The Lord's day did not succeed in the place of the Sabbath....The Lord's day was merely an ecclesiastical institution. It was not introduced by virtue of the fourth commandment, because for almost three hundred years together they kept that day which was in that commandment...The primitive Christians did all manner of works upon the Lord's day, even in times of persecution, when they are the strictest observers of all the divine commandments; but in this they knew there was none.

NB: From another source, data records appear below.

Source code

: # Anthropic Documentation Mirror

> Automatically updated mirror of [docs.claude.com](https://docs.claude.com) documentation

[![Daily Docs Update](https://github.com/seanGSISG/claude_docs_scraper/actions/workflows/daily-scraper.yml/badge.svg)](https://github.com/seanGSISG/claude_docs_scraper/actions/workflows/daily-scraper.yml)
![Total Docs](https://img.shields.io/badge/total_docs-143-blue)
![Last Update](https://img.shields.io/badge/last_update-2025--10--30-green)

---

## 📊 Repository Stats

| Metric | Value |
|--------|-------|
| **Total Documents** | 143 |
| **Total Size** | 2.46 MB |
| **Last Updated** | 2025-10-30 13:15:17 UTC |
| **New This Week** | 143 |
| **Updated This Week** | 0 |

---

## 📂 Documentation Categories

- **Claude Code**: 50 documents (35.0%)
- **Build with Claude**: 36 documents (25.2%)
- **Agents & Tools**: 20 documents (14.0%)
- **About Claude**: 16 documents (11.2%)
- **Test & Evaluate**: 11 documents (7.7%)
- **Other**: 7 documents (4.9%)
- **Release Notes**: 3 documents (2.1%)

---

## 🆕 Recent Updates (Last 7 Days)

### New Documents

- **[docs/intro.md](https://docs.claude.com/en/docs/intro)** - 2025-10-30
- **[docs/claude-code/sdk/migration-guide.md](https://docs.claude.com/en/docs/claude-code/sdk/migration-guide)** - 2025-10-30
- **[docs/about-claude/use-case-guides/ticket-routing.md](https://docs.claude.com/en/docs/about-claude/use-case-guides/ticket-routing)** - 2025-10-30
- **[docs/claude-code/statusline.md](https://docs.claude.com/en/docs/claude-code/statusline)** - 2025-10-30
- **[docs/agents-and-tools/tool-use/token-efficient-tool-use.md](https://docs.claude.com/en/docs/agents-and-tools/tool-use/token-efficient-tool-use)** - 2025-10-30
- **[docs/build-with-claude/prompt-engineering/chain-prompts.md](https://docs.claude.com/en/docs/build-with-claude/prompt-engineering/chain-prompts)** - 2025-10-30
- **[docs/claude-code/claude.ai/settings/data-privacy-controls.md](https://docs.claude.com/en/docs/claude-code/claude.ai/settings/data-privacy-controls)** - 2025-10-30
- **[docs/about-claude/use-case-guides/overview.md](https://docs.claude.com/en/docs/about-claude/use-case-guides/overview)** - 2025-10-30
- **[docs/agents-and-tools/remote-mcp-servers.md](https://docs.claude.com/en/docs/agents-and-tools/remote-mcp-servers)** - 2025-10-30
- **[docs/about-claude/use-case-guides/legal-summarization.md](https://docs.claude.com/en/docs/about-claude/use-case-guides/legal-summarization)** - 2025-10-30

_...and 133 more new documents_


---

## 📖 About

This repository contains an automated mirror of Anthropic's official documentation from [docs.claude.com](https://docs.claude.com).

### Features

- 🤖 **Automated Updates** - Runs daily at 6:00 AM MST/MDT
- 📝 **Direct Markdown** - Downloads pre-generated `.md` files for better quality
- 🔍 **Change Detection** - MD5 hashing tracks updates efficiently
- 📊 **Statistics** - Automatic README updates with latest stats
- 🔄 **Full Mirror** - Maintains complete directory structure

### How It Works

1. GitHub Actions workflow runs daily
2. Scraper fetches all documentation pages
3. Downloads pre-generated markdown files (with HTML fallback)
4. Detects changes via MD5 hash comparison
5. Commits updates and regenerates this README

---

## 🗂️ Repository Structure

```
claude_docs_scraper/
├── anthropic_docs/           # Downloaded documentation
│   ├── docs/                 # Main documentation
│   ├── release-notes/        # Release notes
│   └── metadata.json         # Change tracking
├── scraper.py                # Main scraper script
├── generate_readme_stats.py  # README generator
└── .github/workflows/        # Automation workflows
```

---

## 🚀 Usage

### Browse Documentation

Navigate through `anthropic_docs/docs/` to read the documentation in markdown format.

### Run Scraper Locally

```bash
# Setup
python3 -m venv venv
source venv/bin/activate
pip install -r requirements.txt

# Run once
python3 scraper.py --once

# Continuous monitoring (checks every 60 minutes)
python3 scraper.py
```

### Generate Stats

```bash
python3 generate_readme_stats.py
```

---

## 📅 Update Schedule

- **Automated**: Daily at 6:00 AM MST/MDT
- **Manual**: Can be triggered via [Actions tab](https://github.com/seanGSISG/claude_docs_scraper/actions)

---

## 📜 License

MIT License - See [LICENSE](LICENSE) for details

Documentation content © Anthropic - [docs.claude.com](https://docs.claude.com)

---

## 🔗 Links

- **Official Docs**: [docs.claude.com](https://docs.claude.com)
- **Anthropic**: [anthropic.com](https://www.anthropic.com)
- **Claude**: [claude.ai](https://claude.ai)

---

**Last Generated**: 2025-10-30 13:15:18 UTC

—BISHOP JEREMY TAYLOR, Ductor Dubitantium, Part I, Book II, Chap. 2, Rule 6. Sec. 51, 59.
Sunday being the day on which the Gentiles solemnly adore that planet and called it Sunday, partly from its influence on that day especially, and partly in respect to its divine body (as they conceived it), the Christians thought fit to keep the same day and the same name of it, that they might not appear causelessly peevish, and by that means hinder the conversion of the Gentiles, and bring a greater prejudice than might be otherwise taken against the gospel.
—T. M. MORER, Dialogues on the Lord's Day, pages 22, 23.
The Puritan idea was historically unhappy. It made Sun­day into the Sabbath day. Even educated people call Sunday the Sabbath. Even clergymen do.

But, unless my reckoning is all wrong, the Sabbath day lasts twenty-four hours from six o'clock on Friday evening. It gives over, therefore, before we come to Sunday. If you suggest to a Sabbatarian that he ought to observe the Sabbath on the proper day, you arouse no enthusiasm. He at once replies that the day, not the principle, has been changed. But changed by whom? There is no injunction in the whole of the New Testament to Christians to change the Sabbath into Sunday.
—D. MORSE­-BOYCOTT, Daily Herald, London, Feb. 26, 1931.
The Christian church made no formal, but a gradual and almost unconscious transference of the one day to the other.
—F.W. FARRAR, D.D., The Voice From Sinai, page 167.
Take which you will, either of the Fathers or the moderns, and we shall find no Lord's day instituted by any apostolical man­date; no Sabbath set on foot by them upon the first day of the week.
—PETER HEYLYN, History of the Sabbath, page 410.
Merely to denounce the tendency to secularise Sunday is as futile as it is easy. What we want is to find some principle, to which as Christians we can appeal, and on which we can base both our conduct and our advice. We turn to the New Testament, and we look in vain for any authoritative rule.

There is no recorded word of Christ, there is no word of any of the apostles, which tells how we should keep Sunday, or indeed that we should keep it at all. It is disappointing, for it would make our task much easier if we could point to a definite rule, which left us no option but simple obedience or disobedience. . . . There is no rule for Sunday observance, either in Scripture or history.
—DR. STEPHEN, Bishop of Newcastle, N.S.W., in an address reported in the Newcastle Morn­ing Herald, May 14, 1924.